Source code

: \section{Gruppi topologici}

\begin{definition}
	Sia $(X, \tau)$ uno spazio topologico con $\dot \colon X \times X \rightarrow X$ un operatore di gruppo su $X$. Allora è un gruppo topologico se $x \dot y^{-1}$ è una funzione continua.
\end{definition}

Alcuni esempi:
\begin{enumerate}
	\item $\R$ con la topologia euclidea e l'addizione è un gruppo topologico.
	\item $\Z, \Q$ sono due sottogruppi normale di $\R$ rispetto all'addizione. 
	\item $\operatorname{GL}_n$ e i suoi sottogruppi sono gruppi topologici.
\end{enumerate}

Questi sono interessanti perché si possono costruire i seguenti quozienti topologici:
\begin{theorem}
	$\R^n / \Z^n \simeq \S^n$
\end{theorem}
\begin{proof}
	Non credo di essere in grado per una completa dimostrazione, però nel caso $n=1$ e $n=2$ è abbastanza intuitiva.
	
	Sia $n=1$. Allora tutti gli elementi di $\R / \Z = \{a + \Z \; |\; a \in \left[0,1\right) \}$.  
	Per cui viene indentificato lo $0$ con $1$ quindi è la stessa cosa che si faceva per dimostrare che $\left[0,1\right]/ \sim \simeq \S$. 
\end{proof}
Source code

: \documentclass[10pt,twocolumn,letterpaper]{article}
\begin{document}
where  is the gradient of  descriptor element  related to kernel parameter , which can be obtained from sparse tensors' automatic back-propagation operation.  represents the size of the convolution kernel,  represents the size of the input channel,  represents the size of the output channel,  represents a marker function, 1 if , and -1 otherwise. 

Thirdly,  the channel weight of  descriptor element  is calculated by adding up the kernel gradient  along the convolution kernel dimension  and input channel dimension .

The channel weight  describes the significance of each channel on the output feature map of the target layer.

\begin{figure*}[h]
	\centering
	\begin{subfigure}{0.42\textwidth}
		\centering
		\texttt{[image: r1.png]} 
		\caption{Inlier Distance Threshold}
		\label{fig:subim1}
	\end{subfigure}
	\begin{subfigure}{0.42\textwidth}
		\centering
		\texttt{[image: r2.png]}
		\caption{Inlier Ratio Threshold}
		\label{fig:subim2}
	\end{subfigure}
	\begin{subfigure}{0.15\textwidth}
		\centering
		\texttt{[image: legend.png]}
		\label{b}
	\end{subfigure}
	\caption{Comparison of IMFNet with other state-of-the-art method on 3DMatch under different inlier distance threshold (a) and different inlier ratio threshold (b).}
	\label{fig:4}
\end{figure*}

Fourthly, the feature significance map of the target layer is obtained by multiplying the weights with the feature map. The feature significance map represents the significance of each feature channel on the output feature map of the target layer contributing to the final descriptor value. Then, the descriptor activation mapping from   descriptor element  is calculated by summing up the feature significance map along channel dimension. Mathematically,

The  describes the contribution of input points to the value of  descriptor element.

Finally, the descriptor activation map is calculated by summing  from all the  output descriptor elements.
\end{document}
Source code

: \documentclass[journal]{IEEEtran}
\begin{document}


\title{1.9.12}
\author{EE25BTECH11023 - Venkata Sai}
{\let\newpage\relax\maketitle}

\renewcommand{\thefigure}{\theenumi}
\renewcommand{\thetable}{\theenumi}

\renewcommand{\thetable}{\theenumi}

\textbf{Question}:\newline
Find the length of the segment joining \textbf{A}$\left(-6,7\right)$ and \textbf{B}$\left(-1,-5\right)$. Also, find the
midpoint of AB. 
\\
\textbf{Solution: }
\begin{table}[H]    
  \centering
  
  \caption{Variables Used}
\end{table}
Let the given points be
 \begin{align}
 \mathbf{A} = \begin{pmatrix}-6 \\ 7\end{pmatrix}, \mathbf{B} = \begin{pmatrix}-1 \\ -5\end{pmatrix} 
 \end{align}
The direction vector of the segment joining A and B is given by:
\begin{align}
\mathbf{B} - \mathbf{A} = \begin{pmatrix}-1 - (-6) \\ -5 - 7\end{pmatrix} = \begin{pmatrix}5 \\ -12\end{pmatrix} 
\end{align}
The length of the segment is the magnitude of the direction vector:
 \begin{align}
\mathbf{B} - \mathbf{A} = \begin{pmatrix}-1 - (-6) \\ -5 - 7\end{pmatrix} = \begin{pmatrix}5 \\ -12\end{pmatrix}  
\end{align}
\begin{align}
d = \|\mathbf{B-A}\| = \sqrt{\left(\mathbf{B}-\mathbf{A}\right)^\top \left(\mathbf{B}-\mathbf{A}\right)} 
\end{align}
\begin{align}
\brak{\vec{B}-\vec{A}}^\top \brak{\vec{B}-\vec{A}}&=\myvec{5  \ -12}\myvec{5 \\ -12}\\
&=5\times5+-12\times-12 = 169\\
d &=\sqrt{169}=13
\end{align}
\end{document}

▶ **TASK DESCRIPTION**: Determine how many lines in the data include "segment", and let the answer be that number alone.

▶ **RESPONSE TO THE EXERCISE**: 3